No ano seguinte, foi a vez de Carlos Bolsonaro prestar homenagens a Luis Claudio Teixeira da Silva. O vereador pediu que a Câmara Municipal concedesse ao bombeiro a Medalha de Mérito Pedro Ernesto, considerada a principal homenagem que a cidade do Rio de Janeiro presta a pessoas consideradas estacadas. 

A mesa diretora concedeu a honraria ao bombeiro militar. 

Homenagem de Carlos Bolsonaro ao bombeiro militar foi feita em 2004 (Foto: Reprodução)
Homenagem de Carlos Bolsonaro ao bombeiro militar foi feita em 2004 (Foto: Reprodução)

Suposta traição de Ana Cristina levou a mudança no comando da rachadinha

A ex-esposa de Jair Bolsonaro, Ana Cristina Siqueira Valle, traiu o presidente quando eles eram casados. Quando Bolsonaro descobriu o caso entre a mulher e um segurança particular dele, decidiu repassar o comando do esquema de rachadinha para os filhos mais velhos: Flavio e Carlos Bolsonaro.
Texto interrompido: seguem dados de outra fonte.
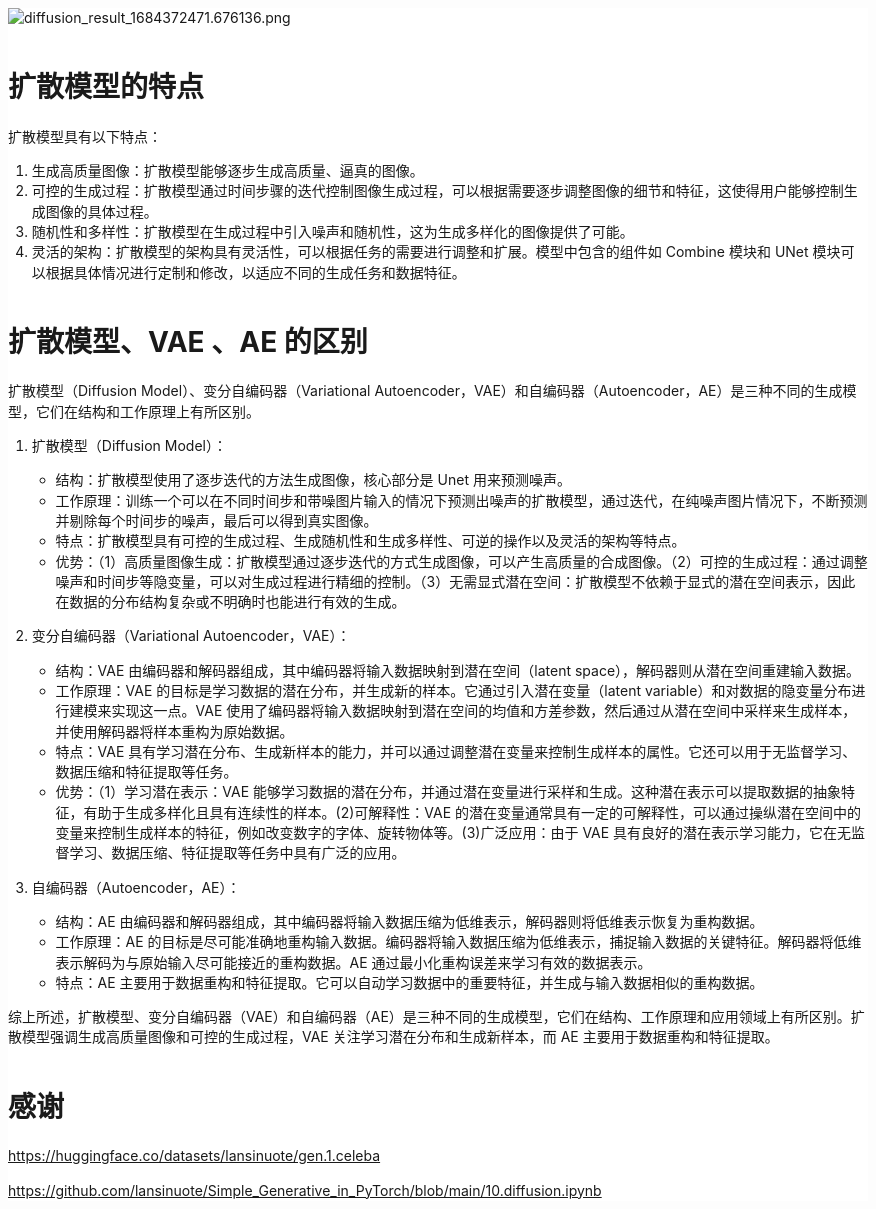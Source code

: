 ![diffusion_result_1684372471.676136.png](https://p3-juejin.byteimg.com/tos-cn-i-k3u1fbpfcp/aa27152f627649cfab8c63dc589bbe0e~tplv-k3u1fbpfcp-watermark.image?)

# 扩散模型的特点

扩散模型具有以下特点：

1.  生成高质量图像：扩散模型能够逐步生成高质量、逼真的图像。
1.  可控的生成过程：扩散模型通过时间步骤的迭代控制图像生成过程，可以根据需要逐步调整图像的细节和特征，这使得用户能够控制生成图像的具体过程。
1.  随机性和多样性：扩散模型在生成过程中引入噪声和随机性，这为生成多样化的图像提供了可能。
1.  灵活的架构：扩散模型的架构具有灵活性，可以根据任务的需要进行调整和扩展。模型中包含的组件如 Combine 模块和 UNet 模块可以根据具体情况进行定制和修改，以适应不同的生成任务和数据特征。

# 扩散模型、VAE 、AE 的区别

扩散模型（Diffusion Model）、变分自编码器（Variational Autoencoder，VAE）和自编码器（Autoencoder，AE）是三种不同的生成模型，它们在结构和工作原理上有所区别。

1.  扩散模型（Diffusion Model）：

    -   结构：扩散模型使用了逐步迭代的方法生成图像，核心部分是 Unet 用来预测噪声。
    -   工作原理：训练一个可以在不同时间步和带噪图片输入的情况下预测出噪声的扩散模型，通过迭代，在纯噪声图片情况下，不断预测并剔除每个时间步的噪声，最后可以得到真实图像。
    -   特点：扩散模型具有可控的生成过程、生成随机性和生成多样性、可逆的操作以及灵活的架构等特点。
    -   优势：（1）高质量图像生成：扩散模型通过逐步迭代的方式生成图像，可以产生高质量的合成图像。（2）可控的生成过程：通过调整噪声和时间步等隐变量，可以对生成过程进行精细的控制。（3）无需显式潜在空间：扩散模型不依赖于显式的潜在空间表示，因此在数据的分布结构复杂或不明确时也能进行有效的生成。

1.  变分自编码器（Variational Autoencoder，VAE）：

    -   结构：VAE 由编码器和解码器组成，其中编码器将输入数据映射到潜在空间（latent space），解码器则从潜在空间重建输入数据。
    -   工作原理：VAE 的目标是学习数据的潜在分布，并生成新的样本。它通过引入潜在变量（latent variable）和对数据的隐变量分布进行建模来实现这一点。VAE 使用了编码器将输入数据映射到潜在空间的均值和方差参数，然后通过从潜在空间中采样来生成样本，并使用解码器将样本重构为原始数据。
    -   特点：VAE 具有学习潜在分布、生成新样本的能力，并可以通过调整潜在变量来控制生成样本的属性。它还可以用于无监督学习、数据压缩和特征提取等任务。
    -   优势：（1）学习潜在表示：VAE 能够学习数据的潜在分布，并通过潜在变量进行采样和生成。这种潜在表示可以提取数据的抽象特征，有助于生成多样化且具有连续性的样本。(2)可解释性：VAE 的潜在变量通常具有一定的可解释性，可以通过操纵潜在空间中的变量来控制生成样本的特征，例如改变数字的字体、旋转物体等。(3)广泛应用：由于 VAE 具有良好的潜在表示学习能力，它在无监督学习、数据压缩、特征提取等任务中具有广泛的应用。

1.  自编码器（Autoencoder，AE）：

    -   结构：AE 由编码器和解码器组成，其中编码器将输入数据压缩为低维表示，解码器则将低维表示恢复为重构数据。
    -   工作原理：AE 的目标是尽可能准确地重构输入数据。编码器将输入数据压缩为低维表示，捕捉输入数据的关键特征。解码器将低维表示解码为与原始输入尽可能接近的重构数据。AE 通过最小化重构误差来学习有效的数据表示。
    -   特点：AE 主要用于数据重构和特征提取。它可以自动学习数据中的重要特征，并生成与输入数据相似的重构数据。

综上所述，扩散模型、变分自编码器（VAE）和自编码器（AE）是三种不同的生成模型，它们在结构、工作原理和应用领域上有所区别。扩散模型强调生成高质量图像和可控的生成过程，VAE 关注学习潜在分布和生成新样本，而 AE 主要用于数据重构和特征提取。


# 感谢

https://huggingface.co/datasets/lansinuote/gen.1.celeba

https://github.com/lansinuote/Simple_Generative_in_PyTorch/blob/main/10.diffusion.ipynb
A informação foi dada pelo ex-funcionário da família, Marcelo Luiz Nogueira dos Santos, em entrevista ao colunista Guilherme Amado, do portal Metrópoles.

Em entrevista ao portal, Marcelo dos Santos revelou ter sido testemunha de vários golpes dados por Ana Cristina – entre eles, o esquema que rachadinha nos gabinetes de Flavio e Carlos. Isso durou até 2007, quando Bolsonaro pediu o divórcio.

Marcelo disse ao colunista Guilherme Amado que Ana Cristina Siqueira Valle traía Bolsonaro com o segurança da família, o bombeiro militar Luiz Cláudio Teixeira. Ele era responsável por fazer a escolta dos Bolsonaro no Rio de Janeiro.

“Aí já estava aquela guerra dos meninos [Flávio e Carlos] pressionando ele porque ela comandava a rachadinha no gabinete deles. Já estava esse clima tenso. Aí veio a história da traição”, declarou.